Mancuso seeks to boost county planning
Because of his vast experience with engineering work in the United States and overseas, Neal Mancuso said he understands the importance of infrastructure and planning.
That is why the Bennett resident has thrown his hat in the ring for the Adams County Board of Commissioners District 2 seat.
"The county is not guaranteed a future. What ever its future is going to be, you have to work for it," Mancuso, a Republican, said. "Adams County does not take the lead looking at how the development is going to occur"
Mancuso is a Vietnam-era veteran but served his time in the states as an army corpsman and pharmacy specialist, serving and training in military hospitals. He used the GI Bill to earn an engineering degree from Montana Tech, and took graduate courses at the University of Denver. He worked with Raytheon and Merrick Engineering, and retired in 2006 but did some consulting work for a couple years after that.
He's lived in Colorado three separate times for a total of 20 years and has lived in Adams County since 2000.

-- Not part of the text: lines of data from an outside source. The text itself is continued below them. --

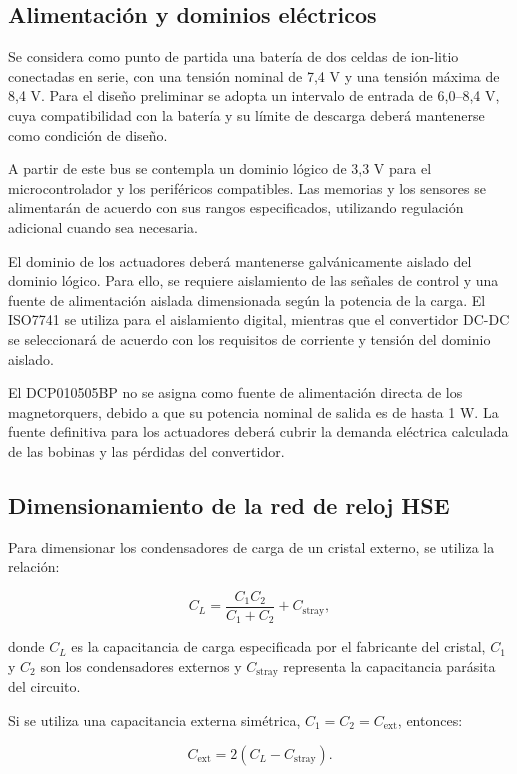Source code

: \documentclass[11pt,a4paper]{article}
\begin{document}
\subsection{Alimentación y dominios eléctricos}

Se considera como punto de partida una batería de dos celdas de
ion-litio conectadas en serie, con una tensión nominal de 7,4 V y
una tensión máxima de 8,4 V. Para el diseño preliminar se adopta
un intervalo de entrada de 6,0--8,4 V, cuya compatibilidad con la
batería y su límite de descarga deberá mantenerse como condición
de diseño.

A partir de este bus se contempla un dominio lógico de 3,3 V para
el microcontrolador y los periféricos compatibles. Las memorias y
los sensores se alimentarán de acuerdo con sus rangos especificados,
utilizando regulación adicional cuando sea necesaria.

El dominio de los actuadores deberá mantenerse galvánicamente
aislado del dominio lógico. Para ello, se requiere aislamiento de
las señales de control y una fuente de alimentación aislada
dimensionada según la potencia de la carga. El ISO7741 se utiliza
para el aislamiento digital, mientras que el convertidor DC-DC se
seleccionará de acuerdo con los requisitos de corriente y tensión
del dominio aislado.

El DCP010505BP no se asigna como fuente de alimentación directa
de los magnetorquers, debido a que su potencia nominal de salida
es de hasta 1 W. La fuente definitiva para los actuadores deberá
cubrir la demanda eléctrica calculada de las bobinas y las pérdidas
del convertidor.

\subsection{Dimensionamiento de la red de reloj HSE}

Para dimensionar los condensadores de carga de un cristal externo,
se utiliza la relación:

\[
C_L =
\frac{C_1 C_2}{C_1+C_2}+C_{\mathrm{stray}},
\]

donde \(C_L\) es la capacitancia de carga especificada por el
fabricante del cristal, \(C_1\) y \(C_2\) son los condensadores
externos y \(C_{\mathrm{stray}}\) representa la capacitancia parásita
del circuito.

Si se utiliza una capacitancia externa simétrica,
\(C_1=C_2=C_{\mathrm{ext}}\), entonces:

\[
C_{\mathrm{ext}}=2(C_L-C_{\mathrm{stray}}).
\]
\end{document}
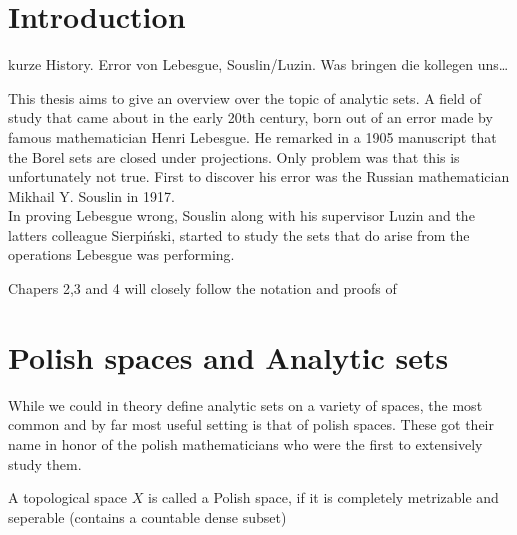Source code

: \documentclass[10pt, a4paper, titlepage]{article}
\numberwithin{equation}{section}
\begin{document}
\hypersetup{pageanchor=false}


\newpage

\thispagestyle{empty}



\newpage

\tableofcontents

\newpage
\hypersetup{pageanchor=true}
\renewcommand{\thepage}{ \arabic{page} }

\setcounter{page}{1}
\onehalfspacing







\section{Introduction}
kurze History. Error von Lebesgue, Souslin/Luzin. Was bringen die kollegen uns\ldots

This thesis aims to give an overview over the topic of analytic sets. 
A field of study that came about in the early 20th century, born out of an error made by famous mathematician Henri Lebesgue. 
He remarked in a 1905 manuscript that the Borel sets are closed under projections. 
Only problem was that this is unfortunately not true. 
First to discover his error was the Russian mathematician Mikhail Y. Souslin in 1917. \cite{rogers1980}
\\
In proving Lebesgue wrong, Souslin along with his supervisor Luzin and the latters colleague Sierpiński, started to study the sets that do arise from the operations Lebesgue was performing.


Chapers 2,3 and 4 will closely follow the notation and proofs of \cite{cohn2013}



\section{Polish spaces and Analytic sets}
While we could in theory define analytic sets on a variety of spaces, the most common and by far most useful setting is that of polish spaces. These got their name in  honor of the polish mathematicians who were the first to extensively study them.

\begin{definition}
	A topological space $X$ is called a Polish space, if it is completely metrizable and seperable (contains a countable dense subset)
\end{definition}
\end{document}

"Adams County is one of the greatest places in the country to live or I wouldn't have moved here," Mancuso said. "It's doing a lot of things right."
He praised the county's efforts to get the spaceport designation at Front Range Airport. He also noted that the area could grow through gas- and oil-development opportunities, and said the county should produce a regional comprehensive plan.
"The time to plan for that is now," he said.
Mancuso has been on the Bennett Board of Trustees for eight years and will leave the board in April because of term limits. He's also been involved with the planning and zoning board.
He said that, as a commissioner, he would like to get involved with the educational system and support alternatives to college for students.
Mancuso has been married 47 years to his wife, Peg, and the couple have three children and 14 grandchildren.
Municipal inmate jail cap
Mancuso said he would like to examine all the issues that led to the Adams County commissioners deciding to cap the number of municipal inmates at the jail. He said he would like to examine the possibility of private partnerships that could help reduce the cost of housing inmates.
"We need to resolve the present political cloud that hangs over our county," Mancuso said, adding that the justice process should be allowed to run its course. He said once that cloud lifts, the positives of the county can shine through – such as the national awards the county receives and how well the cities inside the county are faring.
Expanding board to five members
Mancuso said he would support increasing the number of commissioners from three to five, as long as the two additional members aren't at-large. He said one at least should have a district to represent.
Mancuso said he doesn't want to kill the FasTracks expansion up north but would like the Adams County Board of Commissioners to examine the entire system and not just have the Regional Transportation District officials determine the right thing to do.
"If a ballot issue was going to be a tax directed at the northern area, I wouldn't be for that," he said. "I don't see, at this point in time, the benefit of FasTracks until 2035."